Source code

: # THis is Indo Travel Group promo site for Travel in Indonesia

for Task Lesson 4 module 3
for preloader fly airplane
* * * * *
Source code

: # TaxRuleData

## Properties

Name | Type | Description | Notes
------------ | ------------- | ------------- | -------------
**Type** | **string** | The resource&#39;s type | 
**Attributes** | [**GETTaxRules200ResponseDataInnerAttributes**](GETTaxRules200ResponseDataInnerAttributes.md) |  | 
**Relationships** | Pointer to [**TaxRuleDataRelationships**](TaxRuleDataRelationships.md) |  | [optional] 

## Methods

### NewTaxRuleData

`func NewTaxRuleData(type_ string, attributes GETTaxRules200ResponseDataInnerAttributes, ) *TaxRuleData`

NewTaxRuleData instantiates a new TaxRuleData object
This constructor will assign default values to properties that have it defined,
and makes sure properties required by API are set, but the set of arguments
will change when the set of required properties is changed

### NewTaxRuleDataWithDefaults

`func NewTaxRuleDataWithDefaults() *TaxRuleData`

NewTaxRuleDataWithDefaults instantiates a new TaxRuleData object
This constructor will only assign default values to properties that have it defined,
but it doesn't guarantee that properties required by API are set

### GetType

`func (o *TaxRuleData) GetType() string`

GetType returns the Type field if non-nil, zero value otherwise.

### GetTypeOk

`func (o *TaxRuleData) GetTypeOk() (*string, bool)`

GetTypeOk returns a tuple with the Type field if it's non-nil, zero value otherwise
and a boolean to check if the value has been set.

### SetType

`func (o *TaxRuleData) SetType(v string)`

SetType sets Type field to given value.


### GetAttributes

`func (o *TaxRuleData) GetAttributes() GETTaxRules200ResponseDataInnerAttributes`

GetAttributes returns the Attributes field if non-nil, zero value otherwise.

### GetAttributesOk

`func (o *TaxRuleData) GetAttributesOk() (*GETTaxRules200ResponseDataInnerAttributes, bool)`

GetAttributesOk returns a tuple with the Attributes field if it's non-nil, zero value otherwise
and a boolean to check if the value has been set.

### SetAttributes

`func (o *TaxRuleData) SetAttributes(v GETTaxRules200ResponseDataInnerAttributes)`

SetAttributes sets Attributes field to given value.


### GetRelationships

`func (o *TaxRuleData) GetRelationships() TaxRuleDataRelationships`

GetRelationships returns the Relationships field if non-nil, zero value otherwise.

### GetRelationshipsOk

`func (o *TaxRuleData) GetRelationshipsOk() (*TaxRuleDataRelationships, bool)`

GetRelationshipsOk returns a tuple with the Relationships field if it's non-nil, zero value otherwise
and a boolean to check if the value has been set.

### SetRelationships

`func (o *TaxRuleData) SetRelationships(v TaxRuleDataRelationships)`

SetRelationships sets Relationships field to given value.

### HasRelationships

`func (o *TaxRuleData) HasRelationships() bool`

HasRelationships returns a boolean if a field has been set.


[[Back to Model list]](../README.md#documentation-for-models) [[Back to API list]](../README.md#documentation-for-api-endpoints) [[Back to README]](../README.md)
* * * * *
Work request
Wherever a line in the data above contains the word "assign", copy that line.

Your response
This constructor will assign default values to properties that have it defined,
This constructor will only assign default values to properties that have it defined,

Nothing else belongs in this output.